● Recorded information
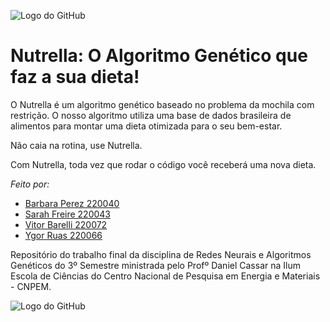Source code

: ![Logo do GitHub](https://github.com/Sarah-Freire/Trabalho-RNAG/raw/main/A2.png)

# Nutrella: O Algoritmo Genético que faz a sua dieta!

O Nutrella é um algoritmo genético baseado no problema da mochila com restrição. O nosso algoritmo utiliza uma base de dados brasileira de alimentos para montar uma dieta otimizada para o seu bem-estar.

Não caia na rotina, use Nutrella.

Com Nutrella, toda vez que rodar o código você receberá uma nova dieta.


*Feito por:*
 - [Barbara Perez 220040](https://github.com/barbaraperez)
 - [Sarah Freire  220043](https://github.com/Sarah-Freire)
 - [Vitor Barelli 220072](https://github.com/Leprechas)
 - [Ygor Ruas     220066](https://github.com/YgorRuas)

Repositório do trabalho final da disciplina de Redes Neurais e Algoritmos Genéticos do 3º Semestre ministrada pelo Profº Daniel Cassar na Ilum Escola de Ciências do Centro Nacional de Pesquisa em Energia e Materiais - CNPEM.

![Logo do GitHub](https://github.com/Sarah-Freire/Trabalho-RNAG/raw/main/A1.png)
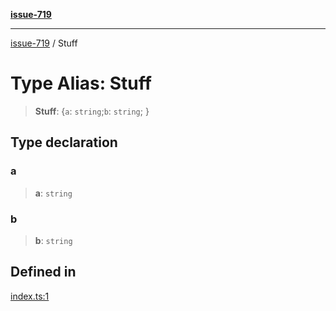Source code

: [**issue-719**](../README.md)

***

[issue-719](../README.md) / Stuff

# Type Alias: Stuff

> **Stuff**: \{`a`: `string`;`b`: `string`; \}

## Type declaration

### a

> **a**: `string`

### b

> **b**: `string`

## Defined in

[index.ts:1](https://github.com/typedoc2md/typedoc-plugin-markdown-scratchpad/blob/2eaeb4e4d0aad722d3b6fc136108fe96f36eef9a/issues/719/src/index.ts#L1)
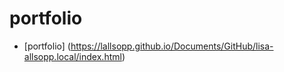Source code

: # portfolio

- [portfolio]
(https://lallsopp.github.io/Documents/GitHub/lisa-allsopp.local/index.html)
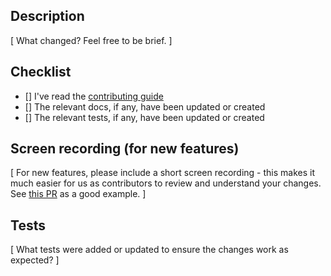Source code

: ## Description

[ What changed? Feel free to be brief. ]

## Checklist

- [] I've read the [contributing guide](https://github.com/continuedev/continue/blob/main/CONTRIBUTING.md)
- [] The relevant docs, if any, have been updated or created
- [] The relevant tests, if any, have been updated or created

## Screen recording (for new features)

[ For new features, please include a short screen recording - this makes it much easier for us as contributors to review and understand your changes. See [this PR](https://github.com/continuedev/continue/pull/6455) as a good example. ]

## Tests

[ What tests were added or updated to ensure the changes work as expected? ]
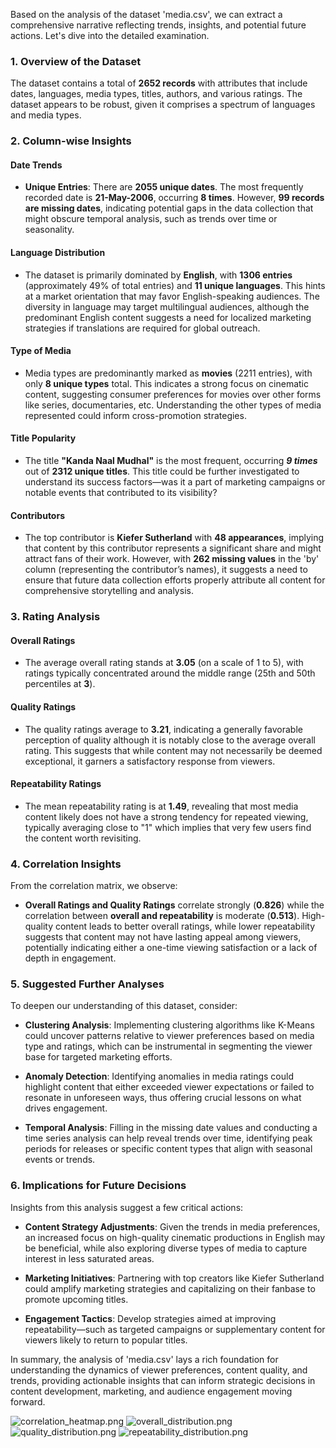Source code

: Based on the analysis of the dataset 'media.csv', we can extract a comprehensive narrative reflecting trends, insights, and potential future actions. Let's dive into the detailed examination.

### 1. Overview of the Dataset
The dataset contains a total of **2652 records** with attributes that include dates, languages, media types, titles, authors, and various ratings. The dataset appears to be robust, given it comprises a spectrum of languages and media types.

### 2. Column-wise Insights

#### **Date Trends**
- **Unique Entries**: There are **2055 unique dates**. The most frequently recorded date is **21-May-2006**, occurring **8 times**. However, **99 records are missing dates**, indicating potential gaps in the data collection that might obscure temporal analysis, such as trends over time or seasonality.

#### **Language Distribution**
- The dataset is primarily dominated by **English**, with **1306 entries** (approximately 49% of total entries) and **11 unique languages**. This hints at a market orientation that may favor English-speaking audiences. The diversity in language may target multilingual audiences, although the predominant English content suggests a need for localized marketing strategies if translations are required for global outreach.

#### **Type of Media**
- Media types are predominantly marked as **movies** (2211 entries), with only **8 unique types** total. This indicates a strong focus on cinematic content, suggesting consumer preferences for movies over other forms like series, documentaries, etc. Understanding the other types of media represented could inform cross-promotion strategies.

#### **Title Popularity**
- The title **"Kanda Naal Mudhal"** is the most frequent, occurring ***9 times*** out of **2312 unique titles**. This title could be further investigated to understand its success factors—was it a part of marketing campaigns or notable events that contributed to its visibility?

#### **Contributors**
- The top contributor is **Kiefer Sutherland** with **48 appearances**, implying that content by this contributor represents a significant share and might attract fans of their work. However, with **262 missing values** in the 'by' column (representing the contributor’s names), it suggests a need to ensure that future data collection efforts properly attribute all content for comprehensive storytelling and analysis.

### 3. Rating Analysis
#### **Overall Ratings**
- The average overall rating stands at **3.05** (on a scale of 1 to 5), with ratings typically concentrated around the middle range (25th and 50th percentiles at **3**). 

#### **Quality Ratings**
- The quality ratings average to **3.21**, indicating a generally favorable perception of quality although it is notably close to the average overall rating. This suggests that while content may not necessarily be deemed exceptional, it garners a satisfactory response from viewers. 

#### **Repeatability Ratings**
- The mean repeatability rating is at **1.49**, revealing that most media content likely does not have a strong tendency for repeated viewing, typically averaging close to "1" which implies that very few users find the content worth revisiting.

### 4. Correlation Insights
From the correlation matrix, we observe:
- **Overall Ratings and Quality Ratings** correlate strongly (**0.826**) while the correlation between **overall and repeatability** is moderate (**0.513**). High-quality content leads to better overall ratings, while lower repeatability suggests that content may not have lasting appeal among viewers, potentially indicating either a one-time viewing satisfaction or a lack of depth in engagement.

### 5. Suggested Further Analyses
To deepen our understanding of this dataset, consider:
- **Clustering Analysis**: Implementing clustering algorithms like K-Means could uncover patterns relative to viewer preferences based on media type and ratings, which can be instrumental in segmenting the viewer base for targeted marketing efforts.
  
- **Anomaly Detection**: Identifying anomalies in media ratings could highlight content that either exceeded viewer expectations or failed to resonate in unforeseen ways, thus offering crucial lessons on what drives engagement.

- **Temporal Analysis**: Filling in the missing date values and conducting a time series analysis can help reveal trends over time, identifying peak periods for releases or specific content types that align with seasonal events or trends.

### 6. Implications for Future Decisions
Insights from this analysis suggest a few critical actions:
- **Content Strategy Adjustments**: Given the trends in media preferences, an increased focus on high-quality cinematic productions in English may be beneficial, while also exploring diverse types of media to capture interest in less saturated areas.
  
- **Marketing Initiatives**: Partnering with top creators like Kiefer Sutherland could amplify marketing strategies and capitalizing on their fanbase to promote upcoming titles.

- **Engagement Tactics**: Develop strategies aimed at improving repeatability—such as targeted campaigns or supplementary content for viewers likely to return to popular titles.

In summary, the analysis of 'media.csv' lays a rich foundation for understanding the dynamics of viewer preferences, content quality, and trends, providing actionable insights that can inform strategic decisions in content development, marketing, and audience engagement moving forward.

![correlation_heatmap.png](correlation_heatmap.png)
![overall_distribution.png](overall_distribution.png)
![quality_distribution.png](quality_distribution.png)
![repeatability_distribution.png](repeatability_distribution.png)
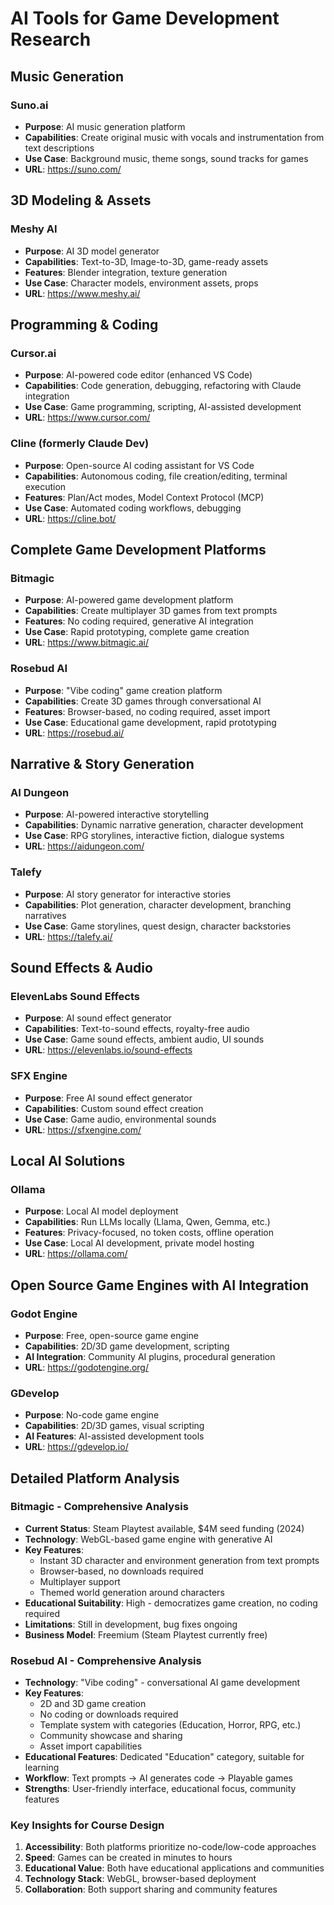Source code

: # AI Tools for Game Development Research

## Music Generation
### Suno.ai
- **Purpose**: AI music generation platform
- **Capabilities**: Create original music with vocals and instrumentation from text descriptions
- **Use Case**: Background music, theme songs, sound tracks for games
- **URL**: https://suno.com/

## 3D Modeling & Assets
### Meshy AI
- **Purpose**: AI 3D model generator
- **Capabilities**: Text-to-3D, Image-to-3D, game-ready assets
- **Features**: Blender integration, texture generation
- **Use Case**: Character models, environment assets, props
- **URL**: https://www.meshy.ai/

## Programming & Coding
### Cursor.ai
- **Purpose**: AI-powered code editor (enhanced VS Code)
- **Capabilities**: Code generation, debugging, refactoring with Claude integration
- **Use Case**: Game programming, scripting, AI-assisted development
- **URL**: https://www.cursor.com/

### Cline (formerly Claude Dev)
- **Purpose**: Open-source AI coding assistant for VS Code
- **Capabilities**: Autonomous coding, file creation/editing, terminal execution
- **Features**: Plan/Act modes, Model Context Protocol (MCP)
- **Use Case**: Automated coding workflows, debugging
- **URL**: https://cline.bot/

## Complete Game Development Platforms
### Bitmagic
- **Purpose**: AI-powered game development platform
- **Capabilities**: Create multiplayer 3D games from text prompts
- **Features**: No coding required, generative AI integration
- **Use Case**: Rapid prototyping, complete game creation
- **URL**: https://www.bitmagic.ai/

### Rosebud AI
- **Purpose**: "Vibe coding" game creation platform
- **Capabilities**: Create 3D games through conversational AI
- **Features**: Browser-based, no coding required, asset import
- **Use Case**: Educational game development, rapid prototyping
- **URL**: https://rosebud.ai/

## Narrative & Story Generation
### AI Dungeon
- **Purpose**: AI-powered interactive storytelling
- **Capabilities**: Dynamic narrative generation, character development
- **Use Case**: RPG storylines, interactive fiction, dialogue systems
- **URL**: https://aidungeon.com/

### Talefy
- **Purpose**: AI story generator for interactive stories
- **Capabilities**: Plot generation, character development, branching narratives
- **Use Case**: Game storylines, quest design, character backstories
- **URL**: https://talefy.ai/

## Sound Effects & Audio
### ElevenLabs Sound Effects
- **Purpose**: AI sound effect generator
- **Capabilities**: Text-to-sound effects, royalty-free audio
- **Use Case**: Game sound effects, ambient audio, UI sounds
- **URL**: https://elevenlabs.io/sound-effects

### SFX Engine
- **Purpose**: Free AI sound effect generator
- **Capabilities**: Custom sound effect creation
- **Use Case**: Game audio, environmental sounds
- **URL**: https://sfxengine.com/

## Local AI Solutions
### Ollama
- **Purpose**: Local AI model deployment
- **Capabilities**: Run LLMs locally (Llama, Qwen, Gemma, etc.)
- **Features**: Privacy-focused, no token costs, offline operation
- **Use Case**: Local AI development, private model hosting
- **URL**: https://ollama.com/

## Open Source Game Engines with AI Integration
### Godot Engine
- **Purpose**: Free, open-source game engine
- **Capabilities**: 2D/3D game development, scripting
- **AI Integration**: Community AI plugins, procedural generation
- **URL**: https://godotengine.org/

### GDevelop
- **Purpose**: No-code game engine
- **Capabilities**: 2D/3D games, visual scripting
- **AI Features**: AI-assisted development tools
- **URL**: https://gdevelop.io/



## Detailed Platform Analysis

### Bitmagic - Comprehensive Analysis
- **Current Status**: Steam Playtest available, $4M seed funding (2024)
- **Technology**: WebGL-based game engine with generative AI
- **Key Features**:
  - Instant 3D character and environment generation from text prompts
  - Browser-based, no downloads required
  - Multiplayer support
  - Themed world generation around characters
- **Educational Suitability**: High - democratizes game creation, no coding required
- **Limitations**: Still in development, bug fixes ongoing
- **Business Model**: Freemium (Steam Playtest currently free)

### Rosebud AI - Comprehensive Analysis
- **Technology**: "Vibe coding" - conversational AI game development
- **Key Features**:
  - 2D and 3D game creation
  - No coding or downloads required
  - Template system with categories (Education, Horror, RPG, etc.)
  - Community showcase and sharing
  - Asset import capabilities
- **Educational Features**: Dedicated "Education" category, suitable for learning
- **Workflow**: Text prompts → AI generates code → Playable games
- **Strengths**: User-friendly interface, educational focus, community features

### Key Insights for Course Design
1. **Accessibility**: Both platforms prioritize no-code/low-code approaches
2. **Speed**: Games can be created in minutes to hours
3. **Educational Value**: Both have educational applications and communities
4. **Technology Stack**: WebGL, browser-based deployment
5. **Collaboration**: Both support sharing and community features

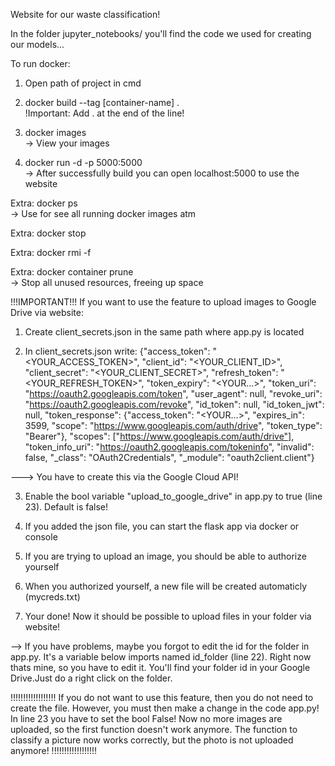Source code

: Website for our waste classification!

In the folder jupyter_notebooks/ you'll find the code we used for creating our models...

To run docker:

1. Open path of project in cmd

2. docker build --tag [container-name] .<br />
!Important: Add . at the end of the line!

3. docker images<br />
-> View your images

4. docker run -d -p 5000:5000 <container-name><br />
-> After successfully build you can open localhost:5000 to use the website

Extra: docker ps<br />
-> Use for see all running docker images atm

Extra: docker stop <container-id>

Extra: docker rmi -f <container-id>

Extra: docker container prune<br />
-> Stop all unused resources, freeing up space



!!!IMPORTANT!!!
If you want to use the feature to upload images to Google Drive via website:

1. Create client_secrets.json in the same path where app.py is located

2. In client_secrets.json write:
{"access_token": "<YOUR_ACCESS_TOKEN>", "client_id": "<YOUR_CLIENT_ID>", "client_secret": "<YOUR_CLIENT_SECRET>", "refresh_token": "<YOUR_REFRESH_TOKEN>", "token_expiry": "<YOUR...>", "token_uri": "https://oauth2.googleapis.com/token", "user_agent": null, "revoke_uri": "https://oauth2.googleapis.com/revoke", "id_token": null, "id_token_jwt": null, "token_response": {"access_token": "<YOUR...>", "expires_in": 3599, "scope": "https://www.googleapis.com/auth/drive", "token_type": "Bearer"}, "scopes": ["https://www.googleapis.com/auth/drive"], "token_info_uri": "https://oauth2.googleapis.com/tokeninfo", "invalid": false, "_class": "OAuth2Credentials", "_module": "oauth2client.client"}

---> You have to create this via the Google Cloud API!

3. Enable the bool variable "upload_to_google_drive" in app.py to true (line 23). Default is false!

4. If you added the json file, you can start the flask app via docker or console

5. If you are trying to upload an image, you should be able to authorize yourself

6. When you authorized yourself, a new file will be created automaticly (mycreds.txt)

7. Your done! Now it should be possible to upload files in your folder via website!

--> If you have problems, maybe you forgot to edit the id for the folder in app.py. It's a variable below imports named id_folder (line 22). Right now thats mine, so you have to edit it. You'll find your folder id in your Google Drive.Just do a right click on the folder.

!!!!!!!!!!!!!!!!!!
If you do not want to use this feature, then you do not need to create the file. However, you must then make a change in the code app.py! In line 23 you have to set the bool False!
Now no more images are uploaded, so the first function doesn't work anymore. The function to classify a picture now works correctly, but the photo is not uploaded anymore!
!!!!!!!!!!!!!!!!!!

● What is required
What lines of the material above contain "prototyping"? Return each of them.

● Written response
- **Use Case**: Rapid prototyping, complete game creation
- **Use Case**: Educational game development, rapid prototyping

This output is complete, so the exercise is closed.